Data for analysis:
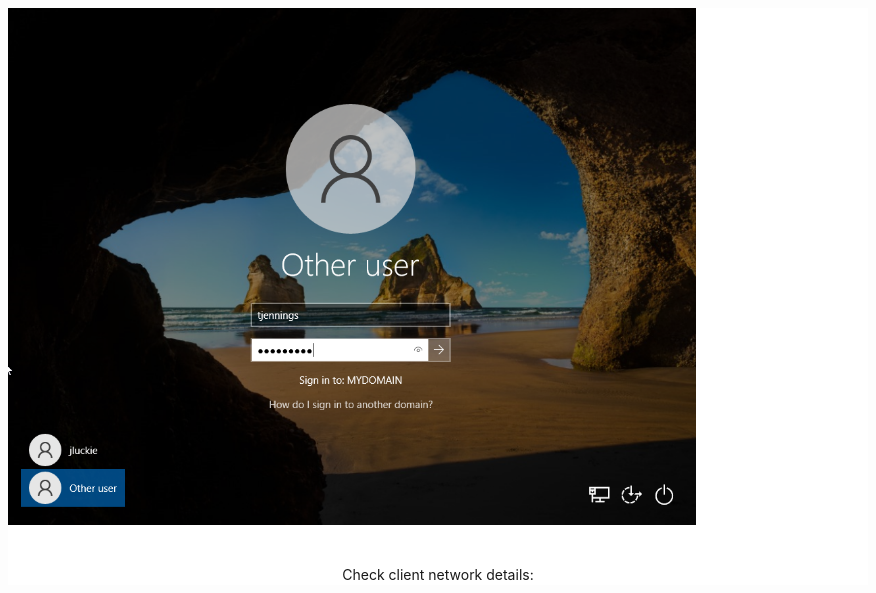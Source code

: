 <img src="signin_to_created_user1.png" height="80%" width="80%" alt="Disk Sanitization Steps"/>
<br />
<br />
<p align="center">
</b>Check client network details:</b>  <br/>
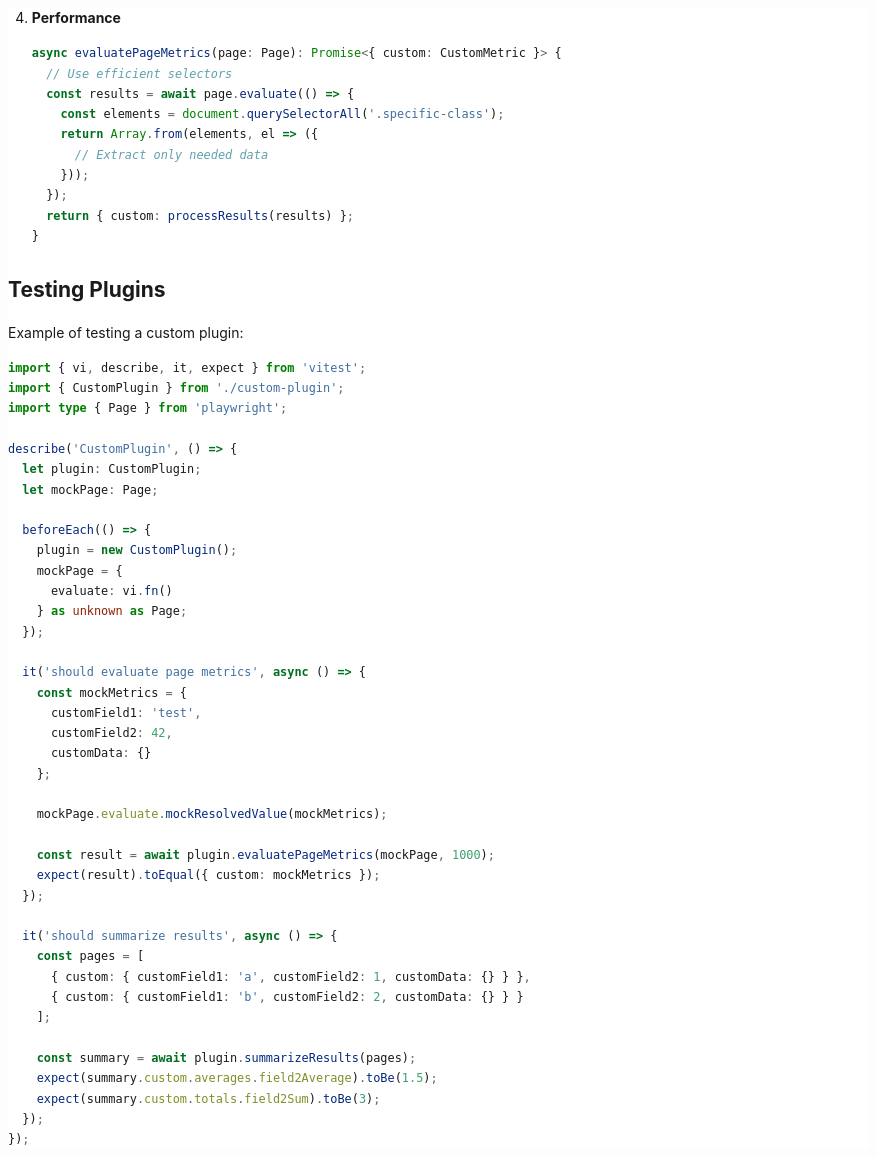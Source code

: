 4. **Performance**

   ```typescript
   async evaluatePageMetrics(page: Page): Promise<{ custom: CustomMetric }> {
     // Use efficient selectors
     const results = await page.evaluate(() => {
       const elements = document.querySelectorAll('.specific-class');
       return Array.from(elements, el => ({
         // Extract only needed data
       }));
     });
     return { custom: processResults(results) };
   }
   ```

## Testing Plugins

Example of testing a custom plugin:

```typescript
import { vi, describe, it, expect } from 'vitest';
import { CustomPlugin } from './custom-plugin';
import type { Page } from 'playwright';

describe('CustomPlugin', () => {
  let plugin: CustomPlugin;
  let mockPage: Page;

  beforeEach(() => {
    plugin = new CustomPlugin();
    mockPage = {
      evaluate: vi.fn()
    } as unknown as Page;
  });

  it('should evaluate page metrics', async () => {
    const mockMetrics = {
      customField1: 'test',
      customField2: 42,
      customData: {}
    };

    mockPage.evaluate.mockResolvedValue(mockMetrics);

    const result = await plugin.evaluatePageMetrics(mockPage, 1000);
    expect(result).toEqual({ custom: mockMetrics });
  });

  it('should summarize results', async () => {
    const pages = [
      { custom: { customField1: 'a', customField2: 1, customData: {} } },
      { custom: { customField1: 'b', customField2: 2, customData: {} } }
    ];

    const summary = await plugin.summarizeResults(pages);
    expect(summary.custom.averages.field2Average).toBe(1.5);
    expect(summary.custom.totals.field2Sum).toBe(3);
  });
});
```
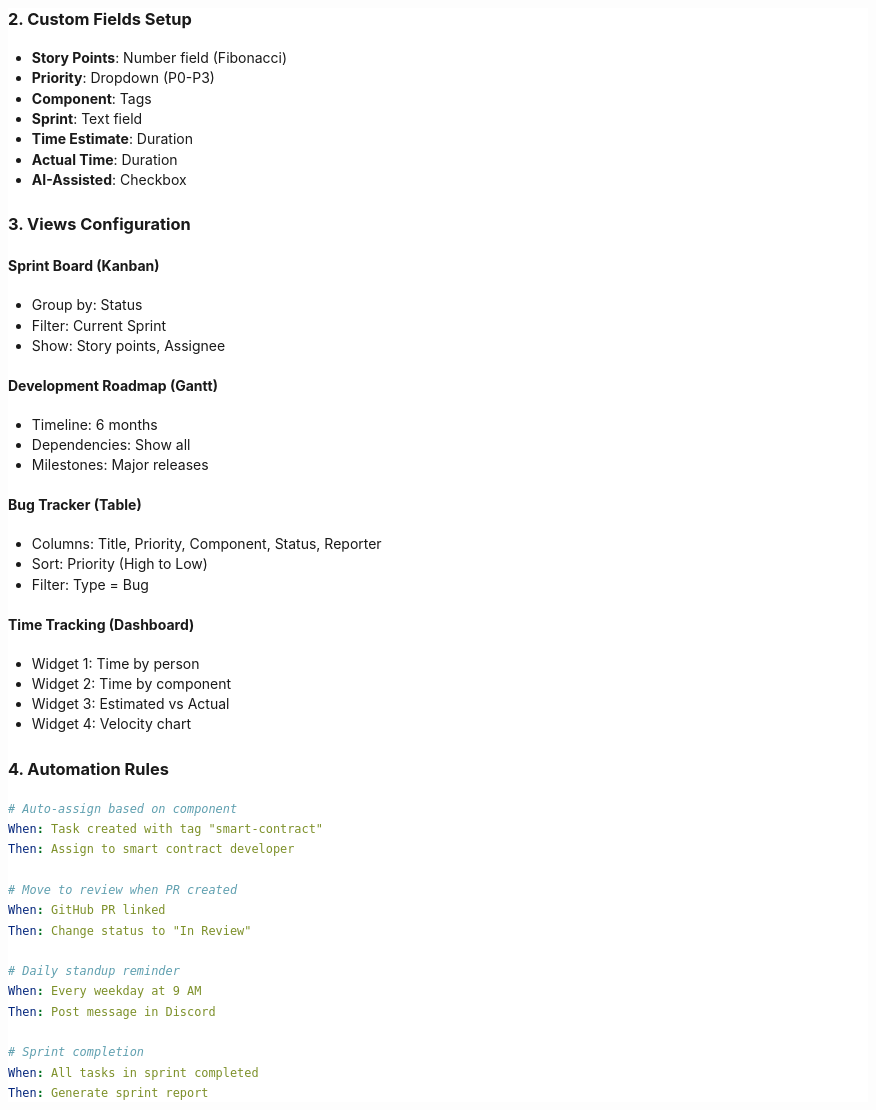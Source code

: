 ### 2. Custom Fields Setup
- **Story Points**: Number field (Fibonacci)
- **Priority**: Dropdown (P0-P3)
- **Component**: Tags
- **Sprint**: Text field
- **Time Estimate**: Duration
- **Actual Time**: Duration
- **AI-Assisted**: Checkbox

### 3. Views Configuration

#### Sprint Board (Kanban)
- Group by: Status
- Filter: Current Sprint
- Show: Story points, Assignee

#### Development Roadmap (Gantt)
- Timeline: 6 months
- Dependencies: Show all
- Milestones: Major releases

#### Bug Tracker (Table)
- Columns: Title, Priority, Component, Status, Reporter
- Sort: Priority (High to Low)
- Filter: Type = Bug

#### Time Tracking (Dashboard)
- Widget 1: Time by person
- Widget 2: Time by component
- Widget 3: Estimated vs Actual
- Widget 4: Velocity chart

### 4. Automation Rules

```yaml
# Auto-assign based on component
When: Task created with tag "smart-contract"
Then: Assign to smart contract developer

# Move to review when PR created
When: GitHub PR linked
Then: Change status to "In Review"

# Daily standup reminder
When: Every weekday at 9 AM
Then: Post message in Discord

# Sprint completion
When: All tasks in sprint completed
Then: Generate sprint report
```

Directions for this task: Go through the listing above and copy each line in which the string "Then" is found.

Answer to the exercise:
Then: Assign to smart contract developer
Then: Change status to "In Review"
Then: Post message in Discord
Then: Generate sprint report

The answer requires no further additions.